* _REQUIREMENT_: Emit the data below verbatim, stripping out any pictures.

BEGIN

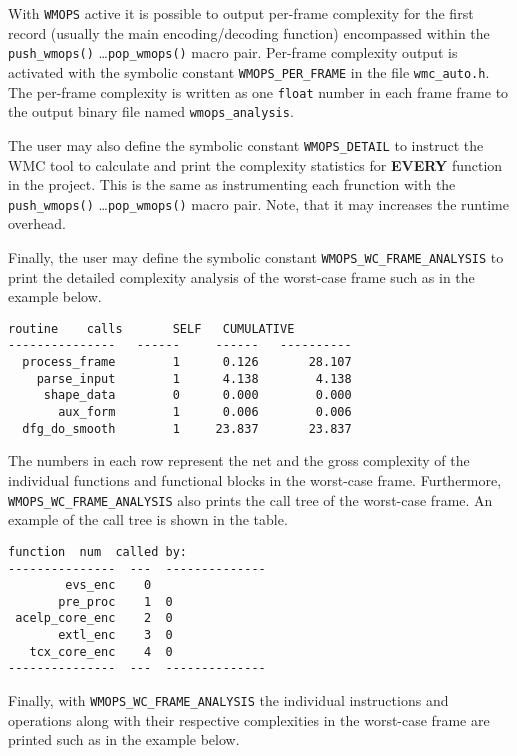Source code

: With \verb|WMOPS| active it is possible to output per-frame complexity for the first record (usually the main encoding/decoding function) encompassed within the \verb|push_wmops()| \ldots \verb|pop_wmops()| macro pair. Per-frame complexity output is activated with the symbolic constant \verb|WMOPS_PER_FRAME| in the file \verb|wmc_auto.h|. The per-frame complexity is written as one \verb|float| number in each frame frame to the output binary file named \verb|wmops_analysis|. 

The user may also define the symbolic constant \verb|WMOPS_DETAIL| to instruct the WMC tool to calculate and print the complexity statistics for \textbf{EVERY} function in the project. This is the same as instrumenting each frunction with the \verb|push_wmops()| \ldots \verb|pop_wmops()| macro pair. Note, that it may increases the runtime overhead. 

Finally, the user may define the symbolic constant \verb|WMOPS_WC_FRAME_ANALYSIS| to print the detailed complexity analysis of the worst-case frame such as in the example below. 

\begin{Verbatim}[fontsize=\small]
        routine    calls       SELF   CUMULATIVE
---------------   ------     ------   ----------
  process_frame        1      0.126       28.107
    parse_input        1      4.138        4.138
     shape_data        0      0.000        0.000
       aux_form        1      0.006        0.006
  dfg_do_smooth        1     23.837       23.837
\end{Verbatim}

The numbers in each row represent the net and the gross complexity of the individual functions and functional blocks in the worst-case frame. Furthermore, \verb|WMOPS_WC_FRAME_ANALYSIS| also prints the call tree of the worst-case frame. An example of the call tree is shown in the table.

\begin{Verbatim}[fontsize=\small]
       function  num  called by:
---------------  ---  --------------
        evs_enc    0
       pre_proc    1  0
 acelp_core_enc    2  0
       extl_enc    3  0
   tcx_core_enc    4  0
---------------  ---  --------------
\end{Verbatim}

Finally, with \verb|WMOPS_WC_FRAME_ANALYSIS| the individual instructions and operations along with their respective complexities in the worst-case frame are printed such as in the example below.

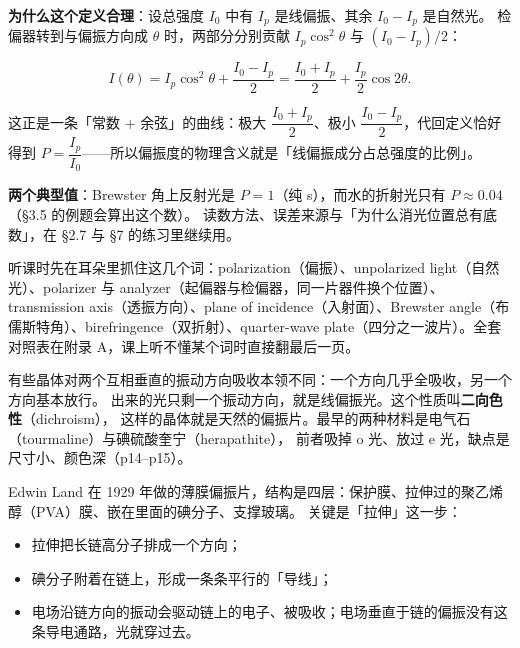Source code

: \documentclass[11pt]{ctexart}
\let\subhdrtheme\subhdr
\renewcommand{\subhdr}[1]{\needspace{4\baselineskip}\subhdrtheme{#1}}
\let\hdrorig\hdr
\renewcommand{\hdr}[2]{\needspace{8\baselineskip}\hdrorig{#1}{#2}}
\begin{document}
\textbf{为什么这个定义合理}：设总强度 $I_0$ 中有 $I_p$ 是线偏振、其余 $I_0-I_p$ 是自然光。
检偏器转到与偏振方向成 $\theta$ 时，两部分分别贡献 $I_p\cos^2\theta$ 与 $(I_0-I_p)/2$：

\[
I(\theta)=I_p\cos^2\theta+\frac{I_0-I_p}{2}
=\frac{I_0+I_p}{2}+\frac{I_p}{2}\cos2\theta .
\]

这正是一条「常数 + 余弦」的曲线：极大 $\dfrac{I_0+I_p}{2}$、极小 $\dfrac{I_0-I_p}{2}$，代回定义恰好得到
$P=\dfrac{I_p}{I_0}$——所以偏振度的物理含义就是「线偏振成分占总强度的比例」。

\textbf{两个典型值}：Brewster 角上反射光是 $P=1$（纯 s），而水的折射光只有 $P\approx0.04$（§3.5 的例题会算出这个数）。
读数方法、误差来源与「为什么消光位置总有底数」，在 §2.7 与 §7 的练习里继续用。


听课时先在耳朵里抓住这几个词：polarization（偏振）、unpolarized light（自然光）、polarizer 与 analyzer（起偏器与检偏器，同一片器件换个位置）、transmission axis（透振方向）、plane of incidence（入射面）、Brewster angle（布儒斯特角）、birefringence（双折射）、quarter-wave plate（四分之一波片）。全套对照表在附录 A，课上听不懂某个词时直接翻最后一页。



有些晶体对两个互相垂直的振动方向吸收本领不同：一个方向几乎全吸收，另一个方向基本放行。
出来的光只剩一个振动方向，就是线偏振光。这个性质叫\textbf{二向色性}（dichroism），
这样的晶体就是天然的偏振片。最早的两种材料是电气石（tourmaline）与碘硫酸奎宁（herapathite），
前者吸掉 o 光、放过 e 光，缺点是尺寸小、颜色深（p14--p15）。


Edwin Land 在 1929 年做的薄膜偏振片，结构是四层：保护膜、拉伸过的聚乙烯醇（PVA）膜、嵌在里面的碘分子、支撑玻璃。
关键是「拉伸」这一步：

\begin{itemize}
\item 拉伸把长链高分子排成一个方向；
\item 碘分子附着在链上，形成一条条平行的「导线」；
\item 电场沿链方向的振动会驱动链上的电子、被吸收；电场垂直于链的偏振没有这条导电通路，光就穿过去。
\end{itemize}
\end{document}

END

* _YOUR SOLUTION_:
Source code

: With \verb|WMOPS| active it is possible to output per-frame complexity for the first record (usually the main encoding/decoding function) encompassed within the \verb|push_wmops()| \ldots \verb|pop_wmops()| macro pair. Per-frame complexity output is activated with the symbolic constant \verb|WMOPS_PER_FRAME| in the file \verb|wmc_auto.h|. The per-frame complexity is written as one \verb|float| number in each frame frame to the output binary file named \verb|wmops_analysis|. 

The user may also define the symbolic constant \verb|WMOPS_DETAIL| to instruct the WMC tool to calculate and print the complexity statistics for \textbf{EVERY} function in the project. This is the same as instrumenting each frunction with the \verb|push_wmops()| \ldots \verb|pop_wmops()| macro pair. Note, that it may increases the runtime overhead. 

Finally, the user may define the symbolic constant \verb|WMOPS_WC_FRAME_ANALYSIS| to print the detailed complexity analysis of the worst-case frame such as in the example below. 

\begin{Verbatim}[fontsize=\small]
        routine    calls       SELF   CUMULATIVE
---------------   ------     ------   ----------
  process_frame        1      0.126       28.107
    parse_input        1      4.138        4.138
     shape_data        0      0.000        0.000
       aux_form        1      0.006        0.006
  dfg_do_smooth        1     23.837       23.837
\end{Verbatim}

The numbers in each row represent the net and the gross complexity of the individual functions and functional blocks in the worst-case frame. Furthermore, \verb|WMOPS_WC_FRAME_ANALYSIS| also prints the call tree of the worst-case frame. An example of the call tree is shown in the table.

\begin{Verbatim}[fontsize=\small]
       function  num  called by:
---------------  ---  --------------
        evs_enc    0
       pre_proc    1  0
 acelp_core_enc    2  0
       extl_enc    3  0
   tcx_core_enc    4  0
---------------  ---  --------------
\end{Verbatim}

Finally, with \verb|WMOPS_WC_FRAME_ANALYSIS| the individual instructions and operations along with their respective complexities in the worst-case frame are printed such as in the example below.

Source code

: \documentclass[11pt]{ctexart}
\let\subhdrtheme\subhdr
\renewcommand{\subhdr}[1]{\needspace{4\baselineskip}\subhdrtheme{#1}}
\let\hdrorig\hdr
\renewcommand{\hdr}[2]{\needspace{8\baselineskip}\hdrorig{#1}{#2}}
\begin{document}
\textbf{为什么这个定义合理}：设总强度 $I_0$ 中有 $I_p$ 是线偏振、其余 $I_0-I_p$ 是自然光。
检偏器转到与偏振方向成 $\theta$ 时，两部分分别贡献 $I_p\cos^2\theta$ 与 $(I_0-I_p)/2$：

\[
I(\theta)=I_p\cos^2\theta+\frac{I_0-I_p}{2}
=\frac{I_0+I_p}{2}+\frac{I_p}{2}\cos2\theta .
\]

这正是一条「常数 + 余弦」的曲线：极大 $\dfrac{I_0+I_p}{2}$、极小 $\dfrac{I_0-I_p}{2}$，代回定义恰好得到
$P=\dfrac{I_p}{I_0}$——所以偏振度的物理含义就是「线偏振成分占总强度的比例」。

\textbf{两个典型值}：Brewster 角上反射光是 $P=1$（纯 s），而水的折射光只有 $P\approx0.04$（§3.5 的例题会算出这个数）。
读数方法、误差来源与「为什么消光位置总有底数」，在 §2.7 与 §7 的练习里继续用。


听课时先在耳朵里抓住这几个词：polarization（偏振）、unpolarized light（自然光）、polarizer 与 analyzer（起偏器与检偏器，同一片器件换个位置）、transmission axis（透振方向）、plane of incidence（入射面）、Brewster angle（布儒斯特角）、birefringence（双折射）、quarter-wave plate（四分之一波片）。全套对照表在附录 A，课上听不懂某个词时直接翻最后一页。



有些晶体对两个互相垂直的振动方向吸收本领不同：一个方向几乎全吸收，另一个方向基本放行。
出来的光只剩一个振动方向，就是线偏振光。这个性质叫\textbf{二向色性}（dichroism），
这样的晶体就是天然的偏振片。最早的两种材料是电气石（tourmaline）与碘硫酸奎宁（herapathite），
前者吸掉 o 光、放过 e 光，缺点是尺寸小、颜色深（p14--p15）。


Edwin Land 在 1929 年做的薄膜偏振片，结构是四层：保护膜、拉伸过的聚乙烯醇（PVA）膜、嵌在里面的碘分子、支撑玻璃。
关键是「拉伸」这一步：

\begin{itemize}
\item 拉伸把长链高分子排成一个方向；
\item 碘分子附着在链上，形成一条条平行的「导线」；
\item 电场沿链方向的振动会驱动链上的电子、被吸收；电场垂直于链的偏振没有这条导电通路，光就穿过去。
\end{itemize}
\end{document}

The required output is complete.